Search the data for the string "https" and extract every line where it appears.
╭─ SOURCE MATERIAL
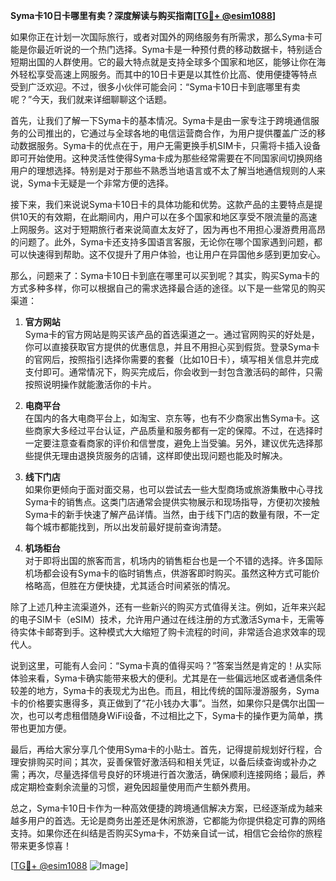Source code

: **Syma卡10日卡哪里有卖？深度解读与购买指南[[TG💪+ @esim1088](https://t.me/s/esim1088)]**

如果你正在计划一次国际旅行，或者对国外的网络服务有所需求，那么Syma卡可能是你最近听说的一个热门选择。Syma卡是一种预付费的移动数据卡，特别适合短期出国的人群使用。它的最大特点就是支持全球多个国家和地区，能够让你在海外轻松享受高速上网服务。而其中的10日卡更是以其性价比高、使用便捷等特点受到广泛欢迎。不过，很多小伙伴可能会问：“Syma卡10日卡到底哪里有卖呢？”今天，我们就来详细聊聊这个话题。

首先，让我们了解一下Syma卡的基本情况。Syma卡是由一家专注于跨境通信服务的公司推出的，它通过与全球各地的电信运营商合作，为用户提供覆盖广泛的移动数据服务。Syma卡的优点在于，用户无需更换手机SIM卡，只需将卡插入设备即可开始使用。这种灵活性使得Syma卡成为那些经常需要在不同国家间切换网络用户的理想选择。特别是对于那些不熟悉当地语言或不太了解当地通信规则的人来说，Syma卡无疑是一个非常方便的选择。

接下来，我们来说说Syma卡10日卡的具体功能和优势。这款产品的主要特点是提供10天的有效期，在此期间内，用户可以在多个国家和地区享受不限流量的高速上网服务。这对于短期旅行者来说简直太友好了，因为再也不用担心漫游费用高昂的问题了。此外，Syma卡还支持多国语言客服，无论你在哪个国家遇到问题，都可以快速得到帮助。这不仅提升了用户体验，也让用户在异国他乡感到更加安心。

那么，问题来了：Syma卡10日卡到底在哪里可以买到呢？其实，购买Syma卡的方式多种多样，你可以根据自己的需求选择最合适的途径。以下是一些常见的购买渠道：

1. **官方网站**  
   Syma卡的官方网站是购买该产品的首选渠道之一。通过官网购买的好处是，你可以直接获取官方提供的优惠信息，并且不用担心买到假货。登录Syma卡的官网后，按照指引选择你需要的套餐（比如10日卡），填写相关信息并完成支付即可。通常情况下，购买完成后，你会收到一封包含激活码的邮件，只需按照说明操作就能激活你的卡片。

2. **电商平台**  
   在国内的各大电商平台上，如淘宝、京东等，也有不少商家出售Syma卡。这些商家大多经过平台认证，产品质量和服务都有一定的保障。不过，在选择时一定要注意查看商家的评价和信誉度，避免上当受骗。另外，建议优先选择那些提供无理由退换货服务的店铺，这样即使出现问题也能及时解决。

3. **线下门店**  
   如果你更倾向于面对面交易，也可以尝试去一些大型商场或旅游集散中心寻找Syma卡的销售点。这类门店通常会提供实物展示和现场指导，方便初次接触Syma卡的新手快速了解产品详情。当然，由于线下门店的数量有限，不一定每个城市都能找到，所以出发前最好提前查询清楚。

4. **机场柜台**  
   对于即将出国的旅客而言，机场内的销售柜台也是一个不错的选择。许多国际机场都会设有Syma卡的临时销售点，供游客即时购买。虽然这种方式可能价格略高，但胜在方便快捷，尤其适合时间紧张的情况。

除了上述几种主流渠道外，还有一些新兴的购买方式值得关注。例如，近年来兴起的电子SIM卡（eSIM）技术，允许用户通过在线注册的方式激活Syma卡，无需等待实体卡邮寄到手。这种模式大大缩短了购卡流程的时间，非常适合追求效率的现代人。

说到这里，可能有人会问：“Syma卡真的值得买吗？”答案当然是肯定的！从实际体验来看，Syma卡确实能带来极大的便利。尤其是在一些偏远地区或者通信条件较差的地方，Syma卡的表现尤为出色。而且，相比传统的国际漫游服务，Syma卡的价格要实惠得多，真正做到了“花小钱办大事”。当然，如果你只是偶尔出国一次，也可以考虑租借随身WiFi设备，不过相比之下，Syma卡的操作更为简单，携带也更加方便。

最后，再给大家分享几个使用Syma卡的小贴士。首先，记得提前规划好行程，合理安排购买时间；其次，妥善保管好激活码和相关凭证，以备后续查询或补办之需；再次，尽量选择信号良好的环境进行首次激活，确保顺利连接网络；最后，养成定期检查剩余流量的习惯，避免因超量使用而产生额外费用。

总之，Syma卡10日卡作为一种高效便捷的跨境通信解决方案，已经逐渐成为越来越多用户的首选。无论是商务出差还是休闲旅游，它都能为你提供稳定可靠的网络支持。如果你还在纠结是否购买Syma卡，不妨亲自试一试，相信它会给你的旅程带来更多惊喜！

[[TG💪+ @esim1088](https://t.me/s/esim1088) ![Image](https://i.postimg.cc/4NQfJmqS/Snipaste-2025-05-13-00-14-12.png)]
╰─
WRITTEN SOLUTION:
: **Syma卡10日卡哪里有卖？深度解读与购买指南[[TG💪+ @esim1088](https://t.me/s/esim1088)]**
[[TG💪+ @esim1088](https://t.me/s/esim1088) ![Image](https://i.postimg.cc/4NQfJmqS/Snipaste-2025-05-13-00-14-12.png)]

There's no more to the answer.